Here is a two-dimensional ODE defined by some complicated functions f1
and f2 (reproduced below). The outcome of NDSolve can be utterly
different depending on whether this problem is expressed in component
form or vector form:

laws={u''[t]==f1[u[t],v[t],u'[t],v'[t]],
v''[t]==f2[u[t],v[t],u'[t],v'[t]]};

Timing[NDSolve[Join[{u==v==0},
{u'==10000,v'==10000.0001},laws],{u,v},{t,-10,10},StoppingTest-
>v[t]^2<0.9` +u[t]^2]]

>> {8.003,{{u->InterpolatingFunction[{{-0.804964,0.804964}...

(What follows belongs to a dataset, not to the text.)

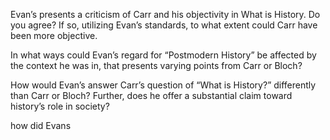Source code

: Evan’s presents a criticism of Carr and his objectivity in What is History. Do you agree? If so, utilizing Evan’s standards, to what extent could Carr have been more objective. 

In what ways could Evan’s regard for “Postmodern History” be affected by the context he was in, that presents varying points from Carr or Bloch? 

How would Evan’s answer Carr’s question of “What is History?” differently than Carr or Bloch? Further, does he offer a substantial claim toward history’s role in society?  

how did Evans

f3[x__List]:=({f1@@#1,f2@@#1}&)[Join[x]]; st[{u_,v_}]:=v^2<0.9` +u^2;

Timing[NDSolve[{y=={0,0},y'=={10000,
10000.0001},y''[t]==f3[y[t],y'[t]]},{y},{t,-10,10},StoppingTest-
>st[y[t]]]]

>> NDSolve::mxst: Maximum number of 10000 steps reached at the point t == 0.328...
>> {291.753,{{y->InterpolatingFunction[{{-0.827141,0.328212}...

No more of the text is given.